--- START ---

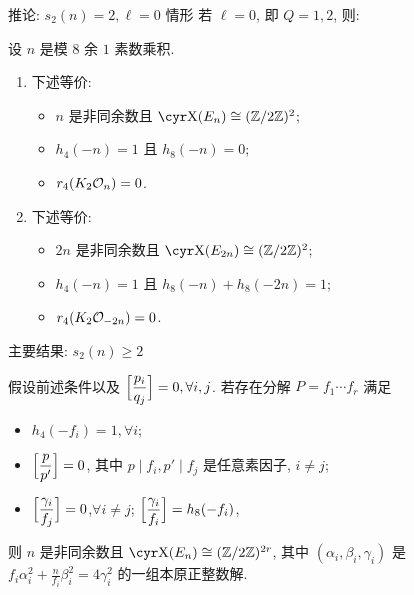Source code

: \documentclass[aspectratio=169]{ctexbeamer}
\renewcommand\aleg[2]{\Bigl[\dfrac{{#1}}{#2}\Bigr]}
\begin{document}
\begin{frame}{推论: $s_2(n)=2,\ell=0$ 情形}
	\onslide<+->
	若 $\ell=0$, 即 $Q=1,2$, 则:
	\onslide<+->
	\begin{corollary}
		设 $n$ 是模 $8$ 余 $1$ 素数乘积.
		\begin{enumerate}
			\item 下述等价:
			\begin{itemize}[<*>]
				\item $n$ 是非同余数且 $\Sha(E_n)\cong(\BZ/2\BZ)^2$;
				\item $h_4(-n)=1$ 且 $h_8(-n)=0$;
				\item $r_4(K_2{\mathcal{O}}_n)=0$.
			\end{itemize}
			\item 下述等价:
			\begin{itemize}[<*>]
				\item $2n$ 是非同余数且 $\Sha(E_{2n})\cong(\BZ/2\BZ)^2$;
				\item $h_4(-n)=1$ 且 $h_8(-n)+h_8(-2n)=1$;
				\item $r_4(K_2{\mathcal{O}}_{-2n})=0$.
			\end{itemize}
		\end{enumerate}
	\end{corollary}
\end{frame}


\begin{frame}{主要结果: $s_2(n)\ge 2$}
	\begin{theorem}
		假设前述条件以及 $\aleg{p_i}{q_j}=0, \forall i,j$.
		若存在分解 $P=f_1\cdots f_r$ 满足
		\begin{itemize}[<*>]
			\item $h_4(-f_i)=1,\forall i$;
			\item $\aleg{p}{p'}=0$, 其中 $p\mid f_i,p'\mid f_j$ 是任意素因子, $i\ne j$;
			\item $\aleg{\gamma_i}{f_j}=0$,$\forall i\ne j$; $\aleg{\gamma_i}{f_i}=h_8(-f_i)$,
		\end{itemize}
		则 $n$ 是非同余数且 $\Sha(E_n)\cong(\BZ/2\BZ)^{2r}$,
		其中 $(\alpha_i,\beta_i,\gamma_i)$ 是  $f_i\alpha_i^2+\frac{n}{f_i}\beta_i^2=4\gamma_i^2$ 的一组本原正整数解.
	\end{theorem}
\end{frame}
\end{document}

--- END ---
--- START ---

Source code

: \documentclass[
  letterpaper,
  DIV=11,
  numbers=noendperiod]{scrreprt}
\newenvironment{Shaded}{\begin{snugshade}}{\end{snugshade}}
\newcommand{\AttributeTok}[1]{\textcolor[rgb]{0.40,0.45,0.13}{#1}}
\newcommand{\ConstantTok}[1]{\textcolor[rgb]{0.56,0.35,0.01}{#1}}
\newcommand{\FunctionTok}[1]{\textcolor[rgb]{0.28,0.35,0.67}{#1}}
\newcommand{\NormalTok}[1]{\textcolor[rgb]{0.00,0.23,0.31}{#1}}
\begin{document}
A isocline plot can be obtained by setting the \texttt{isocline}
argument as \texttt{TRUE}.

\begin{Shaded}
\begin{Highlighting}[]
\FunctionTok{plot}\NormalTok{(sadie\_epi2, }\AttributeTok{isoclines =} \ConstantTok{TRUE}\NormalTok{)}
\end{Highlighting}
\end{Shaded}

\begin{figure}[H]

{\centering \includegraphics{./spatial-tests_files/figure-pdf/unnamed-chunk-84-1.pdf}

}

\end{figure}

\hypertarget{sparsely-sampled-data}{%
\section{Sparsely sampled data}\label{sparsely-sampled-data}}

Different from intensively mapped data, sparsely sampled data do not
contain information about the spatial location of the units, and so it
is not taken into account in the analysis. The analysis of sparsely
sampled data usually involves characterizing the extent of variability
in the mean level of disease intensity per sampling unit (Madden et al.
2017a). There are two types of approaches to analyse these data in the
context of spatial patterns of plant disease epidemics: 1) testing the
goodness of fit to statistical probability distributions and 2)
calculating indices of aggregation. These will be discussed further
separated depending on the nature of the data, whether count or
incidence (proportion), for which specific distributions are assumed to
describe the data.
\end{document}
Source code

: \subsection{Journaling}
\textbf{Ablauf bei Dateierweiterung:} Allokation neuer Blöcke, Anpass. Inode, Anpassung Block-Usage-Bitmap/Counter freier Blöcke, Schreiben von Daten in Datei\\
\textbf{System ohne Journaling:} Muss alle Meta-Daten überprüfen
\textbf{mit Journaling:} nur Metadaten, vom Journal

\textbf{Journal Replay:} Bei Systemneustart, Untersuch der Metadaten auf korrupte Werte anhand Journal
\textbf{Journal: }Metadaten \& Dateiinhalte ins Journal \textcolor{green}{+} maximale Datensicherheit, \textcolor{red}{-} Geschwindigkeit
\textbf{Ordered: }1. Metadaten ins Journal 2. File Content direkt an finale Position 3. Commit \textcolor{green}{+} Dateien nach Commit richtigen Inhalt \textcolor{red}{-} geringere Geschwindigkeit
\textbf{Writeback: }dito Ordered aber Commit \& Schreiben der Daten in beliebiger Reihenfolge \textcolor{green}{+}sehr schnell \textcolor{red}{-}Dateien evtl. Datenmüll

--- END ---
--- START ---

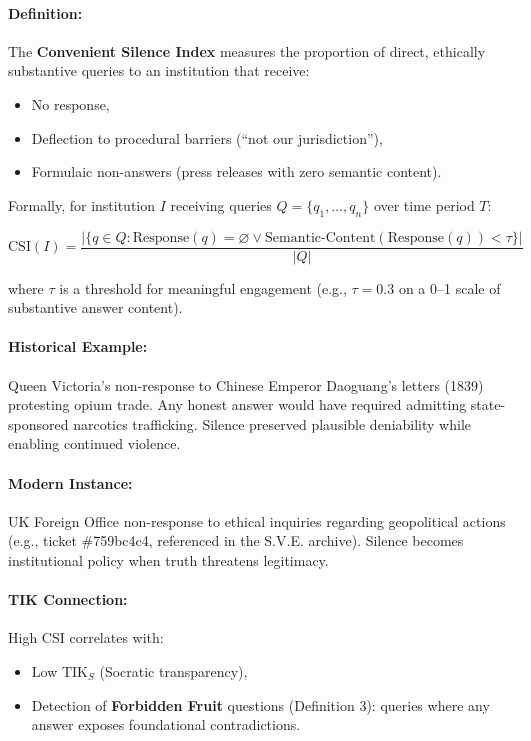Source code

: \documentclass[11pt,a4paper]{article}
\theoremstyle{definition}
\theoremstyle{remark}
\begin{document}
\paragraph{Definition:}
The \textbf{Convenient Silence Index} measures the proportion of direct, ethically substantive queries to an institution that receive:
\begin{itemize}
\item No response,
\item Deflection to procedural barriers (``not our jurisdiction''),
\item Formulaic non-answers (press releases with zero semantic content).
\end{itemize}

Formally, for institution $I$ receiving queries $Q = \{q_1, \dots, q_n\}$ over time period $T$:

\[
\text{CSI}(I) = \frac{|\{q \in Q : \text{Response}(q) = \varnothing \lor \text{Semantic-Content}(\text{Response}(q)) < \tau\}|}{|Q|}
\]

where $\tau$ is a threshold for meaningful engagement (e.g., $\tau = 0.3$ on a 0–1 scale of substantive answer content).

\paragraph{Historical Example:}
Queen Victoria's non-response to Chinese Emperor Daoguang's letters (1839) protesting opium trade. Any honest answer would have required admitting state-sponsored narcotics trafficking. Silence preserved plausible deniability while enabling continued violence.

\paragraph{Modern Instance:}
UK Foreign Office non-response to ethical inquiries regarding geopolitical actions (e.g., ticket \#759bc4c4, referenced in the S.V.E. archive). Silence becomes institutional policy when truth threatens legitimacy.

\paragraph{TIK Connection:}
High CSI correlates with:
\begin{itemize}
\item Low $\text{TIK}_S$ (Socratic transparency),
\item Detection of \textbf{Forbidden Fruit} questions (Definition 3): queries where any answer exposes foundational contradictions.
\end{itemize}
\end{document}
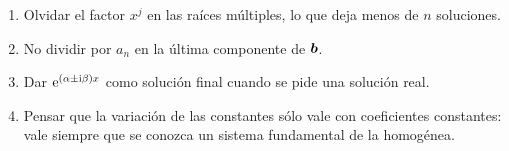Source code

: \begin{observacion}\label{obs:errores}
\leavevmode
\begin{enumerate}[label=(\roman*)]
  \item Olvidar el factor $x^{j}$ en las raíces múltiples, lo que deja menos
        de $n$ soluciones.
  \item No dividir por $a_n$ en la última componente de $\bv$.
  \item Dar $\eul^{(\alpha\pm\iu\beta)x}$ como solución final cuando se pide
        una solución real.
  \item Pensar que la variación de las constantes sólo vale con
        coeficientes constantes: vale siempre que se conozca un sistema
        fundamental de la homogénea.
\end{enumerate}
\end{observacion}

--- END ---

● Task statement:
Show all lines above holding "with".

● Exercise response:
\item Formulaic non-answers (press releases with zero semantic content).
High CSI correlates with:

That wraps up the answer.